With regard to the composition of funds, we show a greater reliance on
"own-source revenues" and a declining dependence on federal revenue sharing
and state and federal grants. Local governments have been quick to augment
''current service charges" which now represent the largest source of revenues
for small communities. Despite these efforts, equally hurtful to these
communities (in addition to the loss in property tax funds) has been the
concomitant decline in state and federal grants. In fact, state and federal
grants have remained low while the revenue from property taxes has rebounded
since 1978.
Expenditure patterns have changed significantly since Proposition 13. In
particular, investments in capital outlays have decreased relative to
operating expenses. But the relative decline in capital outlays now matches
the proportion which was spent in the early 1970's. Thus, the impact of
Proposition 13 may have been to slow a trend towards growing expenditures for
capital building and equipment. Expenditures on public safety and works have
become relatively more important in small city expenditure patterns.

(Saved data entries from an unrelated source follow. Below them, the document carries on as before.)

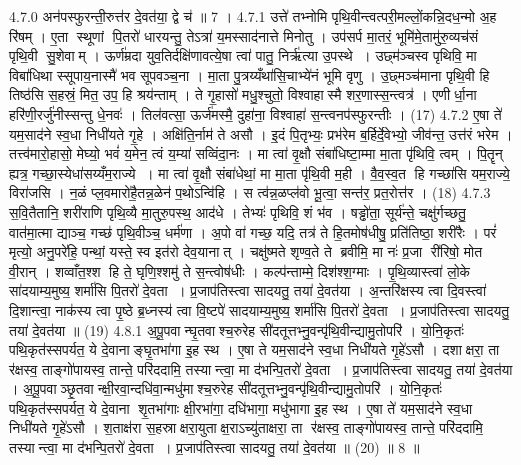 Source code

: 4.7.0
अन॑पस्फुरन्ती॒रुत्त॑र दे॒वत॑या॒ द्वे च॑ ॥ 7 ।
4.7.1
उत्ते॑ तभ्नोमि पृथि॒वीन्त्वत्परी॒मल्लों॒कन्नि॒दध॒न्मो अ॒ह रि॑षम् । ए॒ता स्थूणां पि॒तरो॑ धारयन्तु॒ तेऽत्रा॑ य॒मस्साद॑नात्ते मिनोतु । उप॑सर्प मा॒तरं॒ भूमि॑मे॒तामु॑रु॒व्यच॑सं पृथि॒वी सु॒शेवाम् । ऊर्ण॑म्रदा युव॒तिर्दक्षि॑णावत्ये॒षा त्वा॑ पातु॒ निर्\mbox{}ऋ॑त्या उ॒पस्थे । उछ्म॑ञ्चस्व पृथिवि॒ मा विबा॑धिथा स्सूपाय॒नास्मै॑ भव सूपवञ्च॒ना । मा॒ता पु॒त्रय्यँथा॑सि॒चाभ्ये॑नं भूमि वृणु । उ॒छ्मञ्च॑माना पृथि॒वी हि तिष्ठ॑सि स॒हस्रं॒ मित॒ उप॒ हि श्रय॑न्ताम् । ते गृ॒हासो॑ मधु॒श्चुतो॒ विश्वाहास्मै शर॒णास्स॒न्त्वत्र॑ । एणीर्धा॒ना हरि॑णी॒रर्जु॑नीस्सन्तु धे॒नवः॑ । तिल॑वत्सा॒ ऊर्ज॑मस्मै॒ दुहा॑ना॒ विश्वाहा॑ स॒न्त्वनप॑स्फुरन्तीः । (17)
4.7.2
ए॒षा ते॑ यम॒साद॑ने स्व॒धा निधी॑यते गृ॒हे । अक्षि॑ति॒र्नाम॑ ते असौ । इ॒दं पि॒तृभ्यः॒ प्रभ॑रेम ब॒र्\mbox{}हिर्दे॒वेभ्यो॒ जीव॑न्त॒ उत्त॑रं भरेम । तत्त्व॑मारो॒हासो॒ मेघ्यो॒ भवं॑ य॒मेन॒ त्वं य॒म्या॑ सव्विंदा॒नः । मा त्वा॑ वृ॒क्षौ संबा॑धिष्टा॒म्मा मा॒ता पृ॑थिवि॒ त्वम् । पि॒तॄन् ह्यत्र॒ गच्छा॒स्येधा॑सय्यँम॒राज्ये । मा त्वा॑ वृ॒क्षौ संबा॑धेथां॒ मा मा॒ता पृ॑थि॒वी म॒ही । वै॒व॒स्व॒त हि गच्छा॑सि यम॒राज्ये॒ विरा॑जसि । न॒ळं प्ल॒वमारो॑है॒तन्न॒ळेन॑ प॒थोऽन्वि॑हि । स त्व॑न्न॒ळप्ल॑वो भू॒त्वा॒ सन्त॑र॒ प्रत॒रोत्त॑र । (18)
4.7.3
स॒वि॒तैतानि॒ शरी॑राणि पृथि॒व्यै मा॒तुरु॒पस्थ॒ आद॑धे । तेभ्यः॑ पृथिवि॒ शं भ॑व । षड्ढो॑ता॒ सूर्य॑न्ते॒ चक्षु॑र्गच्छतु॒ वात॑मा॒त्मा द्याञ्च॒ गच्छ॑ पृथि॒वीञ्च॒ धर्म॑णा । अ॒पो वा॑ गच्छ॒ यदि॒ तत्र॑ ते हि॒तमोष॑धीषु॒ प्रति॑तिष्ठा॒ शरी॑रैः । परं॑ मृत्यो॒ अनु॒परे॑हि॒ पन्थां॒ यस्ते॒ स्व इत॑रो देव॒यानात् । चक्षु॑ष्मते शृण्व॒ते ते ब्रवीमि॒ मा नः॑ प्र॒जा री॑रिषो॒ मोत वी॒रान् । शव्वाँत॒श्श हि ते॒ घृणि॒श्शमु॑ ते स॒न्त्वोष॑धीः । कल्प॑न्ताम्मे॒ दिश॑श्श॒ग्माः । पृ॒थि॒व्यास्त्वा॑ लो॒के सा॑दयाम्य॒मुष्य॒ शर्मा॑सि पि॒तरो॑ दे॒वता । प्र॒जाप॑तिस्त्वा सादयतु॒ तया॑ दे॒वत॑या । अ॒न्तरि॑क्षस्य त्वा दि॒वस्त्वा॑ दि॒शान्त्वा॒ नाक॑स्य त्वा पृ॒ष्ठे ब्र॒ध्नस्य॑ त्वा वि॒ष्टपे॑ सादयाम्य॒मुष्य॒ शर्मा॑सि पि॒तरो॑ दे॒वता । प्र॒जाप॑तिस्त्वा सादयतु॒ तया॑ दे॒वत॑या ॥ (19)
4.8.1
अ॒पू॒पवान्घृ॒तवाश्च॒रुरेह सी॑दतूत्तभ्नु॒वन्पृ॑थि॒वीन्द्यामु॒तोपरि॑ । यो॒नि॒कृतः॑ पथि॒कृत॑स्सपर्यत॒ ये दे॒वानाङ्घृ॒तभा॑गा इ॒ह स्थ । ए॒षा ते यम॒साद॑ने स्व॒धा निधी॑यते गृ॒हे॑ऽसौ । दशाक्षरा॒ ता र॑क्षस्व॒ ताङ्गो॑पायस्व॒ तान्ते॒ परि॑ददामि॒ तस्यान्त्वा॒ मा द॑भन्पि॒तरो॑ दे॒वता । प्र॒जाप॑तिस्त्वा सादयतु॒ तया॑ दे॒वत॑या । अ॒पू॒पवाञ्छृ॒तवान्क्षी॒रवा॒न्दधि॑वा॒न्मधु॑माश्च॒रुरेह सी॑दतूत्तभ्नु॒वन्पृ॑थि॒वीन्द्यामु॒तोपरि॑ । यो॒नि॒कृतः॑ पथि॒कृत॑स्सपर्यत॒ ये दे॒वाना शृ॒तभा॑गाः क्षी॒रभा॑गा॒ दधि॑भागा॒ मधु॑भागा इ॒ह स्थ । ए॒षा ते॑ यम॒साद॑ने स्व॒धा निधी॑यते गृ॒हे॑ऽसौ । श॒ताक्ष॑रा स॒हस्राक्षरा॒युताक्ष॒राऽच्यु॑ताक्षरा॒ ता र॑क्षस्व॒ ताङ्गो॑पायस्व॒ तान्ते॒ परि॑ददामि॒ तस्यान्त्वा॒ मा द॑भन्पि॒तरो॑ दे॒वता । प्र॒जाप॑तिस्त्वा सादयतु॒ तया॑ दे॒वत॑या ॥ (20) ॥ 8 ॥
\anuvakamend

With regard to changes in per capita revenues and expenditures, we relied
upon an econometric model using dummy variables to sort out the effects of
Proposition 13 over time. The results show moderate trouble ahead for local
governments which appear to be spending more than they take in. Real per
capita revenues declined sharply with Proposition 13 while real per capita
expenditures hardly changed.
Extrapolations from our model indicated that substantial deficits can be
expected in the local government financial picture for numerous small cities.
Although local governments have raised "current service changes", enough to
compensate for the loss in property tax revenues (and although the tax
revenues have increased in recent years as a share of total revenues), the
expenditure pattern continues unabatted. Without remedial measures to cover
public service expenses, community deficits will mount in coming years.